Tanto è vero che, come dimostrano i risultati di una serie di survey e interviste condotte da Deloitte e che hanno interessato Presidenti e Consiglieri di amministrazione di primarie aziende internazionali: «l’integrazione tra la strategia aziendale, gli obiettivi di sostenibilità e le azioni in ambito ESG rappresentano il principale tema ricorrente nell’ambito della pianificazione strategica»[4] del prossimo futuro e al primo posto delle tre competenze principali che caratterizzeranno i Board di queste aziende quelle ESG sono al primo posto.
Dunque, sempre di più, chi avrà la responsabilità di coadiuvare la conduzione aziendale verrà selezionato anche in base a queste competenze o dovrà acquisirle nel tempo. Ma ciò potrà accadere solo se le figure che esercitano la responsabilità ultima dell’impresa saranno adeguatamente consapevoli dei potenziali effetti di un simile cambiamento. Oltre a toccare il livello strategico, infatti, la formazione del management può impattare positivamente sulla cultura organizzativa. Quanto più la consapevolezza di una valenza della sostenibilità per il bene complessivo dell’impresa diventa un habitus in chi guida, tanto più aumenta la probabilità che gli elementi fondamentali della visione e della missione aziendale siano comunicati a tutti i livelli e condivisi e sviluppati dai collaboratori.
Non ci resta, quindi, che parlare della competenza essenziale che rende possibile il processo sin qui descritto. Non siamo sicuri si possa insegnare, certamente si può coltivare o apprendere per osmosi, lavorando al fianco di chi la pone in pratica. Più che una competenza in senso stretto, è un approccio mentale, è l’inclinazione al servizio: un diverso stile di leadership [5] in grado di attivare processi virtuosi all’interno delle aziende e al di fuori di esse.
Solo avendo chiaro uno scopo più alto[6] della semplice fornitura di beni e servizi, si ha la consapevolezza che con il proprio operato si può incidere positivamente sul pezzo di mondo che ci circonda. In questo modo, i percorsi di formazione e Board Induction, la definizione di strategie, obiettivi e KPI, le iniziative di sensibilizzazione e comunicazione interna/esterna, le azioni di supporto alle comunità locali iniziano ad avere senso.

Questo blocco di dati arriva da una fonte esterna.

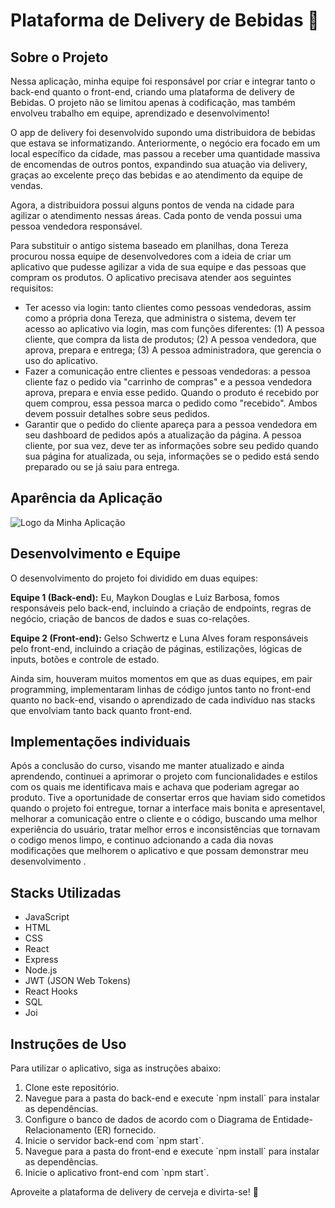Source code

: # Plataforma de Delivery de Bebidas 🍻

## Sobre o Projeto

Nessa aplicação, minha equipe foi responsável por criar e integrar tanto o back-end quanto o front-end, criando uma plataforma de delivery de Bebidas. O projeto não se limitou apenas à codificação, mas também envolveu trabalho em equipe, aprendizado e desenvolvimento!

O app de delivery foi desenvolvido supondo uma distribuidora de bebidas que estava se informatizando. Anteriormente, o negócio era focado em um local específico da cidade, mas passou a receber uma quantidade massiva de encomendas de outros pontos, expandindo sua atuação via delivery, graças ao excelente preço das bebidas e ao atendimento da equipe de vendas.

Agora, a distribuidora possui alguns pontos de venda na cidade para agilizar o atendimento nessas áreas. Cada ponto de venda possui uma pessoa vendedora responsável.

Para substituir o antigo sistema baseado em planilhas, dona Tereza procurou nossa equipe de desenvolvedores com a ideia de criar um aplicativo que pudesse agilizar a vida de sua equipe e das pessoas que compram os produtos. O aplicativo precisava atender aos seguintes requisitos:

- Ter acesso via login: tanto clientes como pessoas vendedoras, assim como a própria dona Tereza, que administra o sistema, devem ter acesso ao aplicativo via login, mas com funções diferentes: (1) A pessoa cliente, que compra da lista de produtos; (2) A pessoa vendedora, que aprova, prepara e entrega; (3) A pessoa administradora, que gerencia o uso do aplicativo.
- Fazer a comunicação entre clientes e pessoas vendedoras: a pessoa cliente faz o pedido via "carrinho de compras" e a pessoa vendedora aprova, prepara e envia esse pedido. Quando o produto é recebido por quem comprou, essa pessoa marca o pedido como "recebido". Ambos devem possuir detalhes sobre seus pedidos.
- Garantir que o pedido do cliente apareça para a pessoa vendedora em seu dashboard de pedidos após a atualização da página. A pessoa cliente, por sua vez, deve ter as informações sobre seu pedido quando sua página for atualizada, ou seja, informações se o pedido está sendo preparado ou se já saiu para entrega.
  
## Aparência da Aplicação
![Logo da Minha Aplicação](https://github.com/GuilhermePLeonel/Delivery-App/blob/main/image-2%20(1).png)
## Desenvolvimento e Equipe

O desenvolvimento do projeto foi dividido em duas equipes:

**Equipe 1 (Back-end):** Eu, Maykon Douglas e Luiz Barbosa, fomos responsáveis pelo back-end, incluindo a criação de endpoints, regras de negócio, criação de bancos de dados e suas co-relações.

**Equipe 2 (Front-end):** Gelso Schwertz e Luna Alves foram responsáveis pelo front-end, incluindo a criação de páginas, estilizações, lógicas de inputs, botões e controle de estado.

Ainda sim, houveram muitos momentos em que as duas equipes, em pair programming, implementaram linhas de código juntos tanto no front-end quanto no back-end, visando o aprendizado de cada indivíduo nas stacks que envolviam tanto back quanto front-end.

## Implementações individuais

Após a conclusão do curso, visando me manter atualizado e ainda aprendendo, continuei a aprimorar o projeto com funcionalidades e estilos com os quais me identificava mais e achava que poderiam agregar ao produto.
Tive a oportunidade de consertar erros que haviam sido cometidos quando o projeto foi entregue, tornar a interface mais bonita e apresentavel, melhorar a comunicação entre o cliente e o código, buscando uma melhor
experiência do usuário, tratar melhor erros e inconsistências que tornavam o codigo menos limpo, e continuo adcionando a cada dia novas modificações que melhorem o aplicativo e que possam demonstrar meu desenvolvimento
.

## Stacks Utilizadas

- JavaScript
- HTML
- CSS
- React
- Express
- Node.js
- JWT (JSON Web Tokens)
- React Hooks
- SQL
- Joi

## Instruções de Uso

Para utilizar o aplicativo, siga as instruções abaixo:

1. Clone este repositório.
2. Navegue para a pasta do back-end e execute \`npm install\` para instalar as dependências.
3. Configure o banco de dados de acordo com o Diagrama de Entidade-Relacionamento (ER) fornecido.
4. Inicie o servidor back-end com \`npm start\`.
5. Navegue para a pasta do front-end e execute \`npm install\` para instalar as dependências.
6. Inicie o aplicativo front-end com \`npm start\`.

Aproveite a plataforma de delivery de cerveja e divirta-se! 🍻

È proprio l’importanza percepita dello scopo ad alimentare il realismo necessario per fare autocritica e mettersi in ascolto di criteri e strumenti più ampi e inclusivi di quelli consueti. Solo in questo modo si potrà davvero imparare dai corsi di formazione e favorire man mano la corresponsabilità dei propri collaboratori, fidandosi della loro prospettiva e di tutti gli altri stakeholder.
[1] Minciullo M. – Zaccone M.C. – Pedrini M., La governance della sostenibilità. Esperienze e sfide in atto, EGEA 2022, p. 44.
[2] Dal 2013, l’associazione Sustainability Makers, in collaborazione con Assonime e ALTIS-Università Cattolica, ha avviato un osservatorio che monitora regolarmente il livello di integrazione dei criteri ESG nei sistemi di corporate governance.
[3]Minciullo M. – Zaccone M.C. – Pedrini M., La governance della sostenibilità. Esperienze e sfide in atto, EGEA 2022, p. 45.
[4] Deloitte, The Board of the Future. Le sfide del Board nel definire l’evoluzione della Governance del futuro, 2022, p. 14.
[5] R. K. Greenleaf ha coniato l’espressione “servant-leadership” nel suo saggio del 1970: The Servant as Leader.
[6] Argomento della seconda uscita di questa serie di approfondimenti dedicati all’impostazione di un percorso di sostenibilità aziendale.